__EXERCISE__
Among the lines below, tally those that contain "CAccessToken" and respond with the total only.

┌─ GIVEN RECORDS

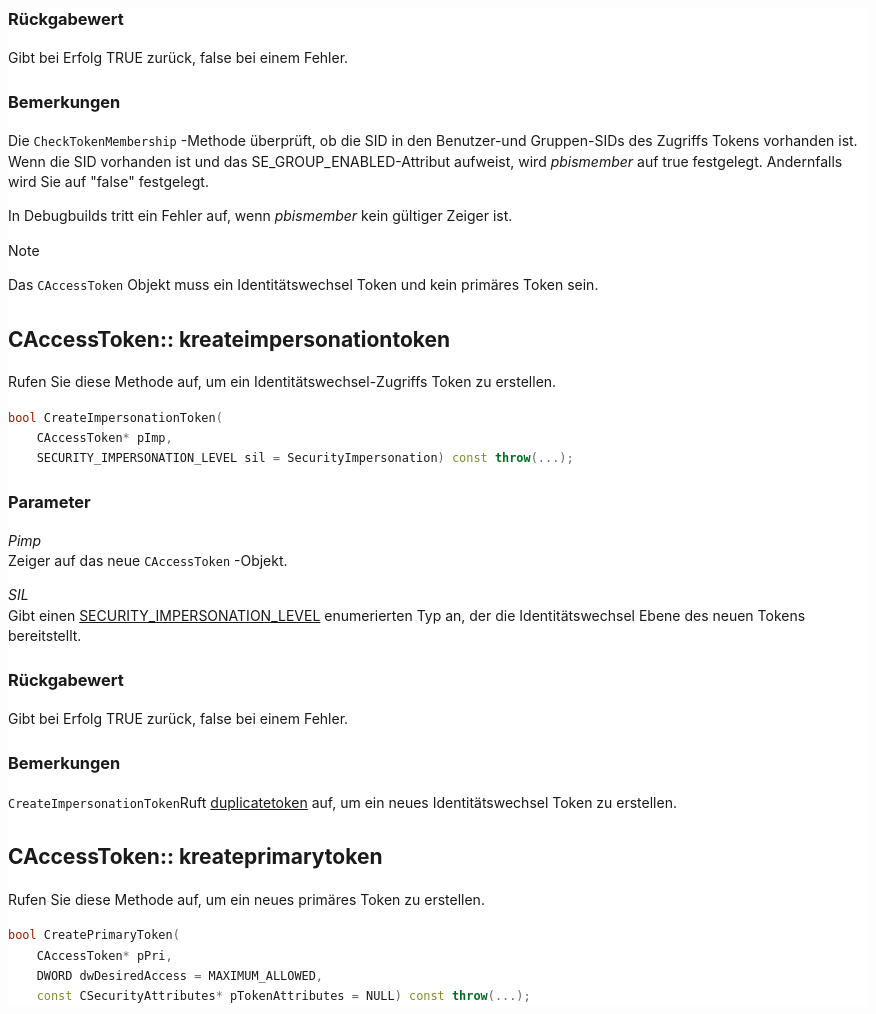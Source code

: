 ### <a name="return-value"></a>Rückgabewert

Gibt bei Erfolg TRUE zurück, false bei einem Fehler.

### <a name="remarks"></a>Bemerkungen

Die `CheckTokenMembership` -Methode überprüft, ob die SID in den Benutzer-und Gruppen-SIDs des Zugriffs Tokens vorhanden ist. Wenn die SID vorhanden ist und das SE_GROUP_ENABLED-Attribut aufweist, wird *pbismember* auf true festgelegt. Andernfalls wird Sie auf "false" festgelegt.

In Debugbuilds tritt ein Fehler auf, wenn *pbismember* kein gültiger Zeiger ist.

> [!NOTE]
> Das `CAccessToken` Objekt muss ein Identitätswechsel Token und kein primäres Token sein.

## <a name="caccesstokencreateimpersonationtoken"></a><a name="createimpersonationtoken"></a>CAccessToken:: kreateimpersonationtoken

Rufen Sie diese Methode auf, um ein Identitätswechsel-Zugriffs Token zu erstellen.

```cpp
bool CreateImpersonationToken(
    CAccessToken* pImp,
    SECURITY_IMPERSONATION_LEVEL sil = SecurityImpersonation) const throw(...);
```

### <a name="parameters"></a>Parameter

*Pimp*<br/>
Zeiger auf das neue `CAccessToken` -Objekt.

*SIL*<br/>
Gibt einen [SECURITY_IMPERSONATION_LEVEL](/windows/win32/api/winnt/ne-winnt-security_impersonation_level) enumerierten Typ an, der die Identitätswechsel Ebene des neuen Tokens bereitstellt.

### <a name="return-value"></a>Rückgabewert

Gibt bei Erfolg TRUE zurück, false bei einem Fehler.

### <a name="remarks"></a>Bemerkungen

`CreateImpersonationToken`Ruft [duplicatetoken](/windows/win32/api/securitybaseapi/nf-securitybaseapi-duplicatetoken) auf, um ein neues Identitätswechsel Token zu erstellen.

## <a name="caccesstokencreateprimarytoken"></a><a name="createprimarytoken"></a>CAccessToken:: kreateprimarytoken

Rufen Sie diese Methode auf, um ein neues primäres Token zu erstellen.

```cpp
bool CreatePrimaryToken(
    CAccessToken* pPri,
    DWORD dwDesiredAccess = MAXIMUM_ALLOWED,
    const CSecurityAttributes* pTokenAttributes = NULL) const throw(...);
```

└─
┌─ GIVEN RECORDS

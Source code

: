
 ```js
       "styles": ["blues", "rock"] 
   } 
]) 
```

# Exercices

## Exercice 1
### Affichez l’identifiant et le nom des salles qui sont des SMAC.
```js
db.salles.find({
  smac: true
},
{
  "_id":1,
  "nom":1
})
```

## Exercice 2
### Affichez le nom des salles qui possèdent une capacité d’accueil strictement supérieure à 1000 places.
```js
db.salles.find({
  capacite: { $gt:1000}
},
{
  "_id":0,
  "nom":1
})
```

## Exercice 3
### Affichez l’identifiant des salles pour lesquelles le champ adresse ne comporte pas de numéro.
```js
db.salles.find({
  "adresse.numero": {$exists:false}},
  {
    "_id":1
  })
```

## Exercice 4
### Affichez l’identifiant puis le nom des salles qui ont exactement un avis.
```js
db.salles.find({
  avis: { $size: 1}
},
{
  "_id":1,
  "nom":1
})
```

└─

__RESULT FOR THIS EXERCISE__
6